Thankfully, in the rare cases when I plunge into intense self-doubt and questioning, I can rarely sustain it for long. But last night the question was to blog or not to blog, or perhaps to change the kinds of things I blog about. And I think this question bears thinking about even now that I’m not “in the pit of dispair” (as one albino once said, horsely).

I’ve always just been feeling my way here. There’s no plan, just a general sense that I want to explore these topics in public. At one point this blog was mostly a space for me to remember what I’d seen or learned as I finished my first year as a librarian. Then I thought for a while that it should be more “libraryland news”-ish (and I discovered two things pretty quickly: I’m not interested in writing that way, and almost nobody is interested in reading the “news” I write). More recently I’ve been writing a combination of “things I’m thinking about” and “things that are happening to me,” with the balance starting to lean toward the latter in recent months.

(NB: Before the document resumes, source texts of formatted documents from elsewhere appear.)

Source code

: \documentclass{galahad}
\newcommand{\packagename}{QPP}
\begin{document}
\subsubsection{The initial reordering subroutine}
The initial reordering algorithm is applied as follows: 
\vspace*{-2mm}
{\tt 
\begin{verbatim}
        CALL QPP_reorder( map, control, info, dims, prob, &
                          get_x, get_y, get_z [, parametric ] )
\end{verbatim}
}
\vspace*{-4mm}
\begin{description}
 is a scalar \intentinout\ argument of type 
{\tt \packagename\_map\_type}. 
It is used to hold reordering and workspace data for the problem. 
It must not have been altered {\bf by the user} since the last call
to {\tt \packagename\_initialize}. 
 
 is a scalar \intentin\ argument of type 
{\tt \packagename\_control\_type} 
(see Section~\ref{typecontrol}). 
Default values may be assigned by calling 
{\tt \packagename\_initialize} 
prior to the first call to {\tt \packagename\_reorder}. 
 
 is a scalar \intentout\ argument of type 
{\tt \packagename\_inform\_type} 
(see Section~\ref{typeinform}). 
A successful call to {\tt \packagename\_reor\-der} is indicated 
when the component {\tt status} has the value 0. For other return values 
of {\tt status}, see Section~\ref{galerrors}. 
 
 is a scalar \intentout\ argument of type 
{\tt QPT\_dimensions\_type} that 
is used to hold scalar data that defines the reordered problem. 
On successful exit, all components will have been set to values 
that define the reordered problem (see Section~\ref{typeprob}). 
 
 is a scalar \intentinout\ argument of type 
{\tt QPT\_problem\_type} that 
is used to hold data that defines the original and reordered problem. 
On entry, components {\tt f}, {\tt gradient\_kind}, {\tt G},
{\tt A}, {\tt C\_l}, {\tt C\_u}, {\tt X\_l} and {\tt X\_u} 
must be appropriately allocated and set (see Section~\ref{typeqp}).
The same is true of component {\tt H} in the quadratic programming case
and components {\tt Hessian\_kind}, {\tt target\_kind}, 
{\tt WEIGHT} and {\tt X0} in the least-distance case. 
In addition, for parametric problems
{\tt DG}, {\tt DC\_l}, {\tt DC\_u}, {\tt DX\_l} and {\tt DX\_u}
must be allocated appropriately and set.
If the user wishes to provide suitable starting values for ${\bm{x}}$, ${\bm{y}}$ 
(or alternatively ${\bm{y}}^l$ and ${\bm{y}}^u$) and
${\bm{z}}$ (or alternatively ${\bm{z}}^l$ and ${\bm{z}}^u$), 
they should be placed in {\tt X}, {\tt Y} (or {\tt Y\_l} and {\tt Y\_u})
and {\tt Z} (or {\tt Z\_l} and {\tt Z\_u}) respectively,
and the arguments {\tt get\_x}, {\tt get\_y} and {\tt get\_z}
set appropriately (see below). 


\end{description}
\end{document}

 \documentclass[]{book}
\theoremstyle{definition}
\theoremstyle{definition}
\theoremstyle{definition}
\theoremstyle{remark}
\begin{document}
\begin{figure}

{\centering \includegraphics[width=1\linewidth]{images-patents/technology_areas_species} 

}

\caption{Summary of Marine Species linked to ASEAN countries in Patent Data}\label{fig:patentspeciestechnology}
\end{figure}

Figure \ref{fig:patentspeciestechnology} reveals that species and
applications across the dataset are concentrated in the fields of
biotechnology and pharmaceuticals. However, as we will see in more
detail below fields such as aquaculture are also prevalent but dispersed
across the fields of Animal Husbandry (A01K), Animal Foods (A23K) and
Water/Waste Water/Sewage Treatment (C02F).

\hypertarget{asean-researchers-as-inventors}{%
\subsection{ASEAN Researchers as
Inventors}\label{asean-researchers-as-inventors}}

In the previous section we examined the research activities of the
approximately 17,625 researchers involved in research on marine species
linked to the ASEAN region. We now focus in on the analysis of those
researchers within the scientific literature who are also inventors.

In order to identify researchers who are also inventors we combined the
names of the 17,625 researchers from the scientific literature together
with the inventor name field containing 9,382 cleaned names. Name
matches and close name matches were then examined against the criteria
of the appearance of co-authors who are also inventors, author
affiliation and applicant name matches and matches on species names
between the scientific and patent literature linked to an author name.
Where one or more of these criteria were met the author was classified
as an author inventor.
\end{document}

And I think it’s this most recent shift that I’m questioning now not only because it’s potentially not as interesting but also because it may make my task of balancing the personal and the professional even more difficult than it would be otherwise. For one thing, if I focus too closely on what happens at work, people at work (by which I mean people on campus, not just in the library) may get nervous, especially now that I have more than 3 or 4 readers. In fact, just about the only editorial criterion I use before publishing a post is one of fairness: is what I’ve written fair to the people I work with and respect. I take this criterion very seriously both because it’s, well, fair and because I really do respect and enjoy working with 99% of the people on my campus. I can honestly say I’d never worked in a place with such a large proportion of wonderful people prior to coming here. The last thing I want is for these people to get nervous.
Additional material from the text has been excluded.